I took out the bath towel fixture that the original owners put in. Two of the screws were in typical anchors, but the other two were in these things. Any idea what they are? I'm pretty sure the fixture is from Ikea, and the wall light has something similar. It doesn't look like a stripped screw, and I'm not sure how to remove it.



https://www.lowes.com/pd/Blue-Hawk-15-Pack-2-435-in-x-0-125-in-Zinc-Plated-Steel-Light-Duty-All-Purpose-Anchor-with-Screws/1000103139

Looks like this style drywall anchor. Not sure the best way to remove that part that won't result in a bigger hole to fill though.

Omne
Jul 12, 2003

Orangedude Forever

Push it back until it drops into the void?

mutata
Mar 1, 2003

Used drywall anchors are to be pushed into the wall where they become furniture for the Borrowers.

Final Blog Entry
Jun 23, 2006

"Love us with money or we'll hate you with hammers!"
Those things have a wide rim that sits on the surface of the drywall so not an option with them

Omne
Jul 12, 2003

Orangedude Forever

Final Blog Entry posted:

Those things have a wide rim that sits on the surface of the drywall so not an option with them

Then you gotta figure out which one will leave the bigger hole: pushing it in or pulling it out.

actionjackson
Jan 12, 2003

thanks. I think for those ones just covering them is fine (I'm having painters fix up the entire wall as it was cut up a bit to put in a new outlet),

Danhenge
Dec 16, 2005

Elviscat posted:

The part around the base of the bulbs may be a nut that unscrews.

I'm pretty sure those tabs are so you can feed it with wiremold

E: like this: https://youtu.be/1r88rRSkB-c


devicenull posted:

Take out the bulbs, take off the covers that go around the bulbs (they may unscrew, or just pull off towards you), then the front panel should come off.
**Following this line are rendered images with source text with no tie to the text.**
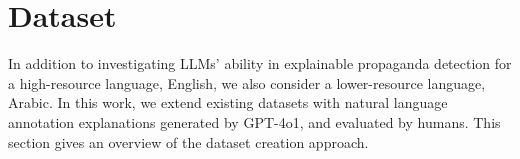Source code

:\section{Dataset}
\label{sec:dataset}
In addition to investigating LLMs' ability in explainable propaganda detection for a high-resource language, English, we also consider a lower-resource language, Arabic. In this work, we extend existing datasets with natural language annotation explanations generated by GPT-4o1, and evaluated by humans. This section gives an overview of the dataset creation approach.      
\begin{comment}
\begin{table}[t]
\centering
\setlength{\tabcolsep}{2pt} 
\scalebox{0.71}{%
\begin{tabular}{lrrrrrr}
\toprule
\textbf{Split} & \multicolumn{1}{l}{\textbf{\# Articles}} & \multicolumn{1}{l}{\textbf{\#items}} & \multicolumn{1}{l}{\textbf{(W)}} & \multicolumn{1}{l}{\textbf{Avg (W)}} & \multicolumn{1}{l}{\textbf{Avg Exp. (W)}} & \multicolumn{1}{l}{\textbf{\% Prop.}} \\
\hline
\multicolumn{7}{c}{\textbf{Arabic}}\\
\hline
Train & 8,103 &18,453    &597,604 & 32.4     & 48.1 &63.8\%  \\
Dev   & 822   &1,318     &42,944  & 32.6     & 47.9 &64.4\%  \\
Test  & 835   &1,326     &46,484  & 35.1     & 48.7 &61.3\%  \\ \midrule
\textbf{Total} & \textbf{8,913$^{*}$}        & \textbf{21,097}  & \textbf{687,032} & \textbf{32.6}     & 48.1 &\textbf{63.7\%}\\
\hline
\multicolumn{7}{c}{\textbf{English}}\\
\hline
Train & 250   &4,472     &107,517 & 24.0     & 61.2 &26.9\%  \\
Dev   & 204   &621       &14,871  & 23.9     & 61.6 &27.9\%  \\
Test  & 225   &922       &21,862  & 23.7     & 61.2 &27.9\%  \\ \midrule
\textbf{Total} & \textbf{250$^{*}$} & \textbf{6,015}   & \textbf{144,250} & \textbf{24.0}     & \textbf{61.2} &\textbf{27.2\%}\\
\bottomrule
\end{tabular}%
}
\caption{Distribution of Arabic and English datasets. Exp.: explanation. Data items: annotated data elements including paragraphs and tweets. $^{*}$ Total unique articles. Prop.: Propagandistic. W: \# Words}
  \label{tab:data_stats}
\end{table}
\end{comment}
Yeah, y'all were right about this. Excitingly, one of the fasteners of the underlying plate seems to just spin in place, maybe just a hosed up drywall anchor? A peak under the part of the plate I could unscrew suggests that the same rear end in a top hat who put in the light fixture I posted earlier in this thread might have put up this fixture...I'm not convinced there's actually a box under there, maybe just wires peeking out of the drywall. Upside/downside kind of thing because my partner would like to relocate the fixtures, and if the holes are small it might be easier, if dangerous until it gets fixed.

Elviscat
Jan 1, 2008

Well don't you know I'm caught in a trap?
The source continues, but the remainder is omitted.